The input categorization process described here is not intended to be rigid. Alternative categorizations of inputs may be better suited to particular evaluation problems. Whether the input is included in the direct labor category or in the intermediate input category makes no difference to the final result. The critical aspect of the evaluation process and the construction of PAM is that all inputs should be included somewhere in the budgets. Without a comprehensive account of inputs, production costs are underestimated, biasing the results in favor of more positive private and social profitabilities.

Outputs

Revenues, the final category of the activity budget, cover all outputs of the activity. The commodity of interest is designated the primary output and is listed first in the category list. All other outputs are called secondary outputs and are entered on subsequent lines of the list. These designations are entirely arbitrary; secondary products can be as important as or more important than the primary product as sources of revenue for the activity.

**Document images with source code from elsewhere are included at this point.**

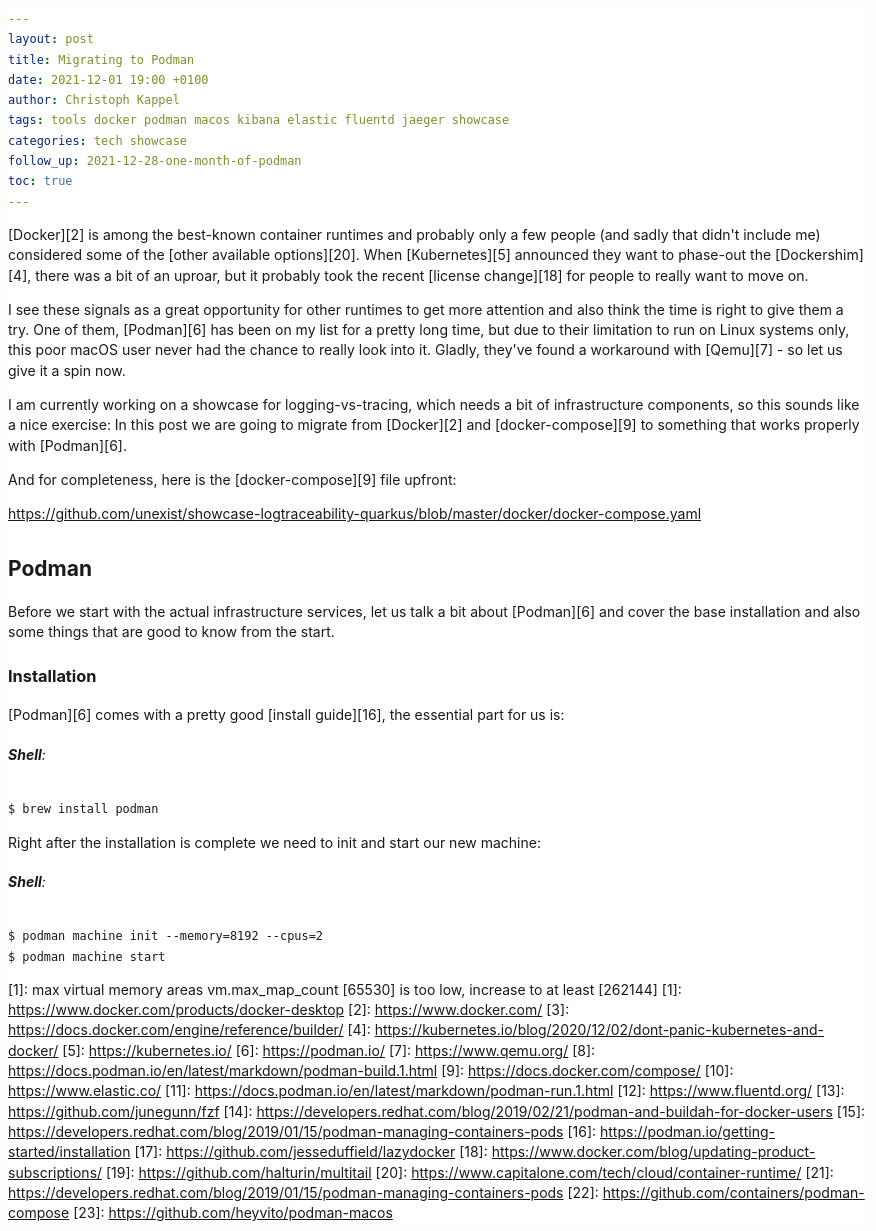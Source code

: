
 ```yaml
---
layout: post
title: Migrating to Podman
date: 2021-12-01 19:00 +0100
author: Christoph Kappel
tags: tools docker podman macos kibana elastic fluentd jaeger showcase
categories: tech showcase
follow_up: 2021-12-28-one-month-of-podman
toc: true
---
```

[Docker][2] is among the best-known container runtimes and probably only a few people (and sadly
that didn't include me) considered some of the [other available options][20]. When [Kubernetes][5]
announced they want to phase-out the [Dockershim][4], there was a bit of an uproar, but it probably
took the recent [license change][18] for people to really want to move on.

I see these signals as a great opportunity for other runtimes to get more attention and also think
the time is right to give them a try. One of them, [Podman][6] has been on my list for a pretty long
time, but due to their limitation to run on Linux systems only, this poor macOS user never had the
chance to really look into it. Gladly, they've found a workaround with [Qemu][7] - so let us give it
a spin now.

I am currently working on a showcase for logging-vs-tracing, which needs a bit of infrastructure
components, so this sounds like a nice exercise: In this post we are going to migrate from
[Docker][2] and [docker-compose][9] to something that works properly with [Podman][6].

And for completeness, here is the [docker-compose][9] file upfront:

<https://github.com/unexist/showcase-logtraceability-quarkus/blob/master/docker/docker-compose.yaml>

## Podman

Before we start with the actual infrastructure services, let us talk a bit about [Podman][6] and
cover the base installation and also some things that are good to know from the start.

### Installation

[Podman][6] comes with a pretty good [install guide][16], the essential part for us is:

###### **Shell**:
```shell
$ brew install podman
```

Right after the installation is complete we need to init and start our new machine:

###### **Shell**:
```shell
$ podman machine init --memory=8192 --cpus=2
$ podman machine start
```


[1]: max virtual memory areas vm.max_map_count [65530] is too low, increase to at least [262144]
[1]: https://www.docker.com/products/docker-desktop
[2]: https://www.docker.com/
[3]: https://docs.docker.com/engine/reference/builder/
[4]: https://kubernetes.io/blog/2020/12/02/dont-panic-kubernetes-and-docker/
[5]: https://kubernetes.io/
[6]: https://podman.io/
[7]: https://www.qemu.org/
[8]: https://docs.podman.io/en/latest/markdown/podman-build.1.html
[9]: https://docs.docker.com/compose/
[10]: https://www.elastic.co/
[11]: https://docs.podman.io/en/latest/markdown/podman-run.1.html
[12]: https://www.fluentd.org/
[13]: https://github.com/junegunn/fzf
[14]: https://developers.redhat.com/blog/2019/02/21/podman-and-buildah-for-docker-users
[15]: https://developers.redhat.com/blog/2019/01/15/podman-managing-containers-pods
[16]: https://podman.io/getting-started/installation
[17]: https://github.com/jesseduffield/lazydocker
[18]: https://www.docker.com/blog/updating-product-subscriptions/
[19]: https://github.com/halturin/multitail
[20]: https://www.capitalone.com/tech/cloud/container-runtime/
[21]: https://developers.redhat.com/blog/2019/01/15/podman-managing-containers-pods
[22]: https://github.com/containers/podman-compose
[23]: https://github.com/heyvito/podman-macos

The categorization reflects the particular focus of the research project. Whether or not the outputs are marketed makes no difference to the budget calculation. The distinction for a valuable output is that it has some productive value to the activity. This value can be gained through sale or use elsewhere in the activity. Meat production systems, for example, often generate manure that is used to fertilize crops. The budget for meat production must impute a value to the manure, so that total revenues properly reflect the value of meat (and manure) production to the farm.